In the wake of Alexandria Ocasio-Cortez’s big win over incumbent Democrat Joe Crowley in the primary for New York’s 14th congressional district, her membership in the Democratic Socialists of America (DSA) has brought renewed attention to the organization that started making waves during the presidential primary campaign of Bernie Sanders, who calls himself a democratic socialist.
The first thing to know is that the DSA is not a political party. Ocasio-Cortez ran in the Democratic primary and will run in the 2018 midterm as a Democrat.
The DSA describes itself as a membership organization that seeks to influence politics and empower working people. Although there’s no specific platform, the organization’s goal is to restructure society through democracy—getting rid of capitalism is a long-term goal, but the current campaigns are all focused on achieving a “humane social order”:
Medicare for All is number one. While the idea of expanding Medicare into a universal insurance program for all Americans was recently considered completely pie-in-the-sky, it’s now garnered mainstream support among Democrats, with at least 16 senators cosponsoring Sanders’s legislation last fall.
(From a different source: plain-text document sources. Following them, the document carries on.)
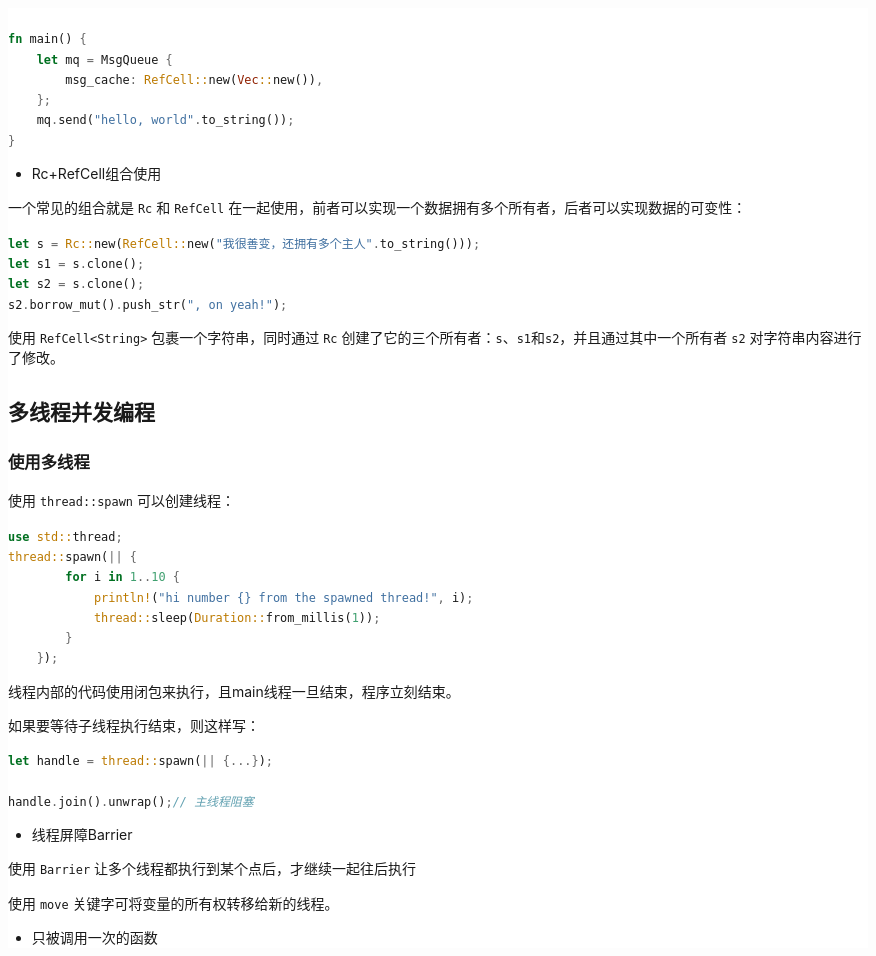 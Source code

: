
 ```rust

fn main() {
    let mq = MsgQueue {
        msg_cache: RefCell::new(Vec::new()),
    };
    mq.send("hello, world".to_string());
}
```

* Rc+RefCell组合使用

一个常见的组合就是 `Rc` 和 `RefCell` 在一起使用，前者可以实现一个数据拥有多个所有者，后者可以实现数据的可变性：

```rust
let s = Rc::new(RefCell::new("我很善变，还拥有多个主人".to_string()));
let s1 = s.clone();
let s2 = s.clone();
s2.borrow_mut().push_str(", on yeah!");
```

使用 `RefCell<String>` 包裹一个字符串，同时通过 `Rc` 创建了它的三个所有者：`s`、`s1`和`s2`，并且通过其中一个所有者 `s2` 对字符串内容进行了修改。



## 多线程并发编程

### 使用多线程

使用 `thread::spawn` 可以创建线程：

```rust
use std::thread;
thread::spawn(|| {
        for i in 1..10 {
            println!("hi number {} from the spawned thread!", i);
            thread::sleep(Duration::from_millis(1));
        }
    });
```

线程内部的代码使用闭包来执行，且main线程一旦结束，程序立刻结束。

如果要等待子线程执行结束，则这样写：

```rust
let handle = thread::spawn(|| {...});

handle.join().unwrap();// 主线程阻塞
```

* 线程屏障Barrier

使用 `Barrier` 让多个线程都执行到某个点后，才继续一起往后执行

使用 `move` 关键字可将变量的所有权转移给新的线程。

* 只被调用一次的函数
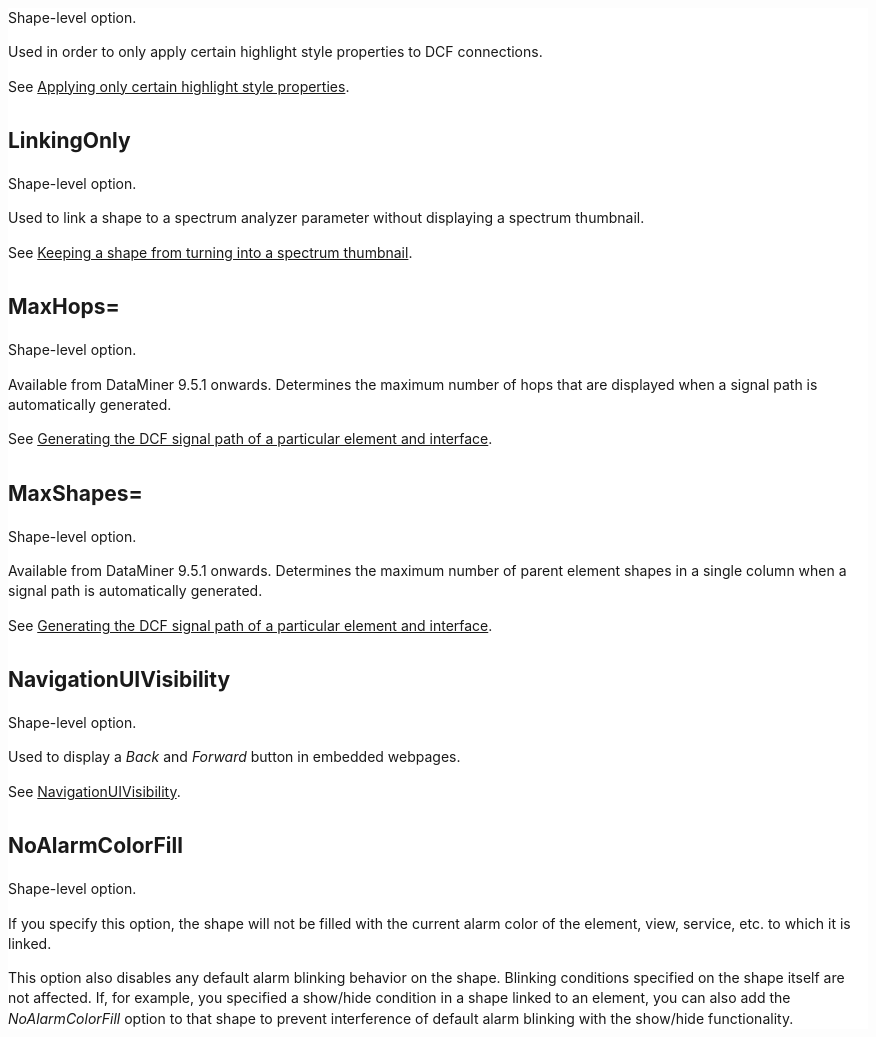 Shape-level option.

Used in order to only apply certain highlight style properties to DCF connections.

See [Applying only certain highlight style properties](xref:Options_for_highlighting_DCF_connections#applying-only-certain-highlight-style-properties).

## LinkingOnly

Shape-level option.

Used to link a shape to a spectrum analyzer parameter without displaying a spectrum thumbnail.

See [Keeping a shape from turning into a spectrum thumbnail](xref:Linking_a_shape_to_an_element_parameter#keeping-a-shape-from-turning-into-a-spectrum-thumbnail).

## MaxHops=

Shape-level option.

Available from DataMiner 9.5.1 onwards. Determines the maximum number of hops that are displayed when a signal path is automatically generated.

See [Generating the DCF signal path of a particular element and interface](xref:Generating_the_DCF_signal_path_of_a_particular_element_and_interface).

## MaxShapes=

Shape-level option.

Available from DataMiner 9.5.1 onwards. Determines the maximum number of parent element shapes in a single column when a signal path is automatically generated.

See [Generating the DCF signal path of a particular element and interface](xref:Generating_the_DCF_signal_path_of_a_particular_element_and_interface).

## NavigationUIVisibility

Shape-level option.

Used to display a *Back* and *Forward* button in embedded webpages.

See [NavigationUIVisibility](xref:Linking_a_shape_to_a_webpage#navigationuivisibility).

## NoAlarmColorFill

Shape-level option.

If you specify this option, the shape will not be filled with the current alarm color of the element, view, service, etc. to which it is linked.

This option also disables any default alarm blinking behavior on the shape. Blinking conditions specified on the shape itself are not affected. If, for example, you specified a show/hide condition in a shape linked to an element, you can also add the *NoAlarmColorFill* option to that shape to prevent interference of default alarm blinking with the show/hide functionality.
After a bruising fight to save the Affordable Care Act (which Republicans and the Trump administration continue to try to chip away at), Americans across the political spectrum realized how stupid it is that we can’t have what other developed democracies have. The DSA doesn’t own this issue anymore, but it’s still pushing hard from the left.
(This morning, as I was trying to figure out whether my individual health insurance marketplace plan would cover a non-emergency visit to a doctor in a different state, I thought—as I do every time I have to interact with any part of the medical establishment—how is there anyone in this country who wouldn’t rather have universal coverage?)
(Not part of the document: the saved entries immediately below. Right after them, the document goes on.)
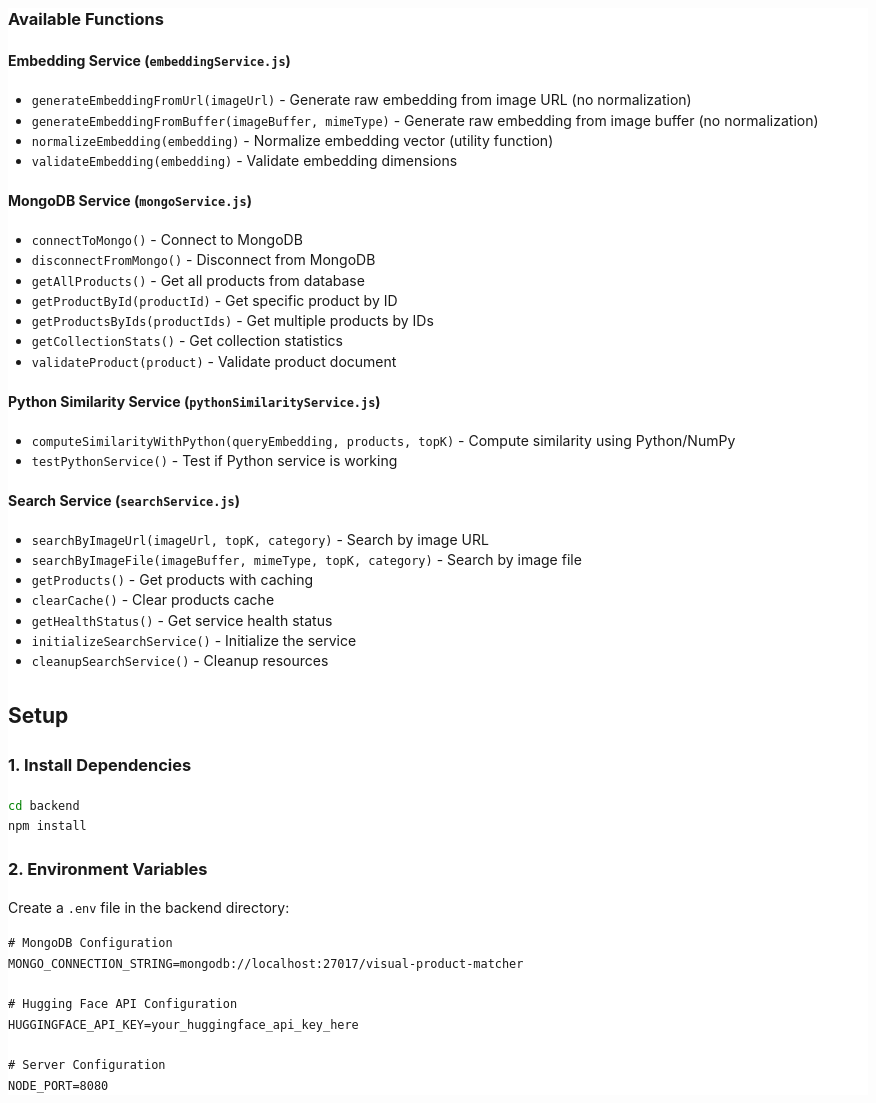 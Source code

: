 ### Available Functions

#### Embedding Service (`embeddingService.js`)
- `generateEmbeddingFromUrl(imageUrl)` - Generate raw embedding from image URL (no normalization)
- `generateEmbeddingFromBuffer(imageBuffer, mimeType)` - Generate raw embedding from image buffer (no normalization)
- `normalizeEmbedding(embedding)` - Normalize embedding vector (utility function)
- `validateEmbedding(embedding)` - Validate embedding dimensions

#### MongoDB Service (`mongoService.js`)
- `connectToMongo()` - Connect to MongoDB
- `disconnectFromMongo()` - Disconnect from MongoDB
- `getAllProducts()` - Get all products from database
- `getProductById(productId)` - Get specific product by ID
- `getProductsByIds(productIds)` - Get multiple products by IDs
- `getCollectionStats()` - Get collection statistics
- `validateProduct(product)` - Validate product document

#### Python Similarity Service (`pythonSimilarityService.js`)
- `computeSimilarityWithPython(queryEmbedding, products, topK)` - Compute similarity using Python/NumPy
- `testPythonService()` - Test if Python service is working

#### Search Service (`searchService.js`)
- `searchByImageUrl(imageUrl, topK, category)` - Search by image URL
- `searchByImageFile(imageBuffer, mimeType, topK, category)` - Search by image file
- `getProducts()` - Get products with caching
- `clearCache()` - Clear products cache
- `getHealthStatus()` - Get service health status
- `initializeSearchService()` - Initialize the service
- `cleanupSearchService()` - Cleanup resources

## Setup

### 1. Install Dependencies

```bash
cd backend
npm install
```

### 2. Environment Variables

Create a `.env` file in the backend directory:

```env
# MongoDB Configuration
MONGO_CONNECTION_STRING=mongodb://localhost:27017/visual-product-matcher

# Hugging Face API Configuration
HUGGINGFACE_API_KEY=your_huggingface_api_key_here

# Server Configuration
NODE_PORT=8080
```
Strong Unions. Socialism’s standard-bearer in the early 20th century, Eugene Debs, was a labor leader, and the movement has always been oriented toward helping workers take power back from corporations. Although unions in the United States have been shrinking and losing leverage overall during the past several decades (and months—most notably with the June Supreme Court decision ruling that unions can’t require dues from government workers who choose not to join), the DSA has supported the teacher strikes that led to improved wages and conditions for educators in West Virginia, Oklahoma, and other states.
Electoral Power. Although the DSA isn’t a political party (Bernie Sanders is officially an Independent in the Senate), it’s been using its pull to endorse and support candidates who embrace its ideas—particularly Ocasio-Cortez and other young progressives.
All of these ideas have mainstream appeal among people with hearts who want to fight the baby-stealing, inequality-promoting, corporate-financing-dependent regime that’s currently in power. There’s no reason for capital-D Democrats to be afraid of the socialists—some savvy progressives like Cynthia Nixon are getting on board:
“Yes. Some more establishment, corporate Democrats get very scared by this term,” Nixon said in the statement this week. “But if democratic socialism means that you believe health care, housing, education and the things we need to thrive should be a basic right not a privilege then count me in.”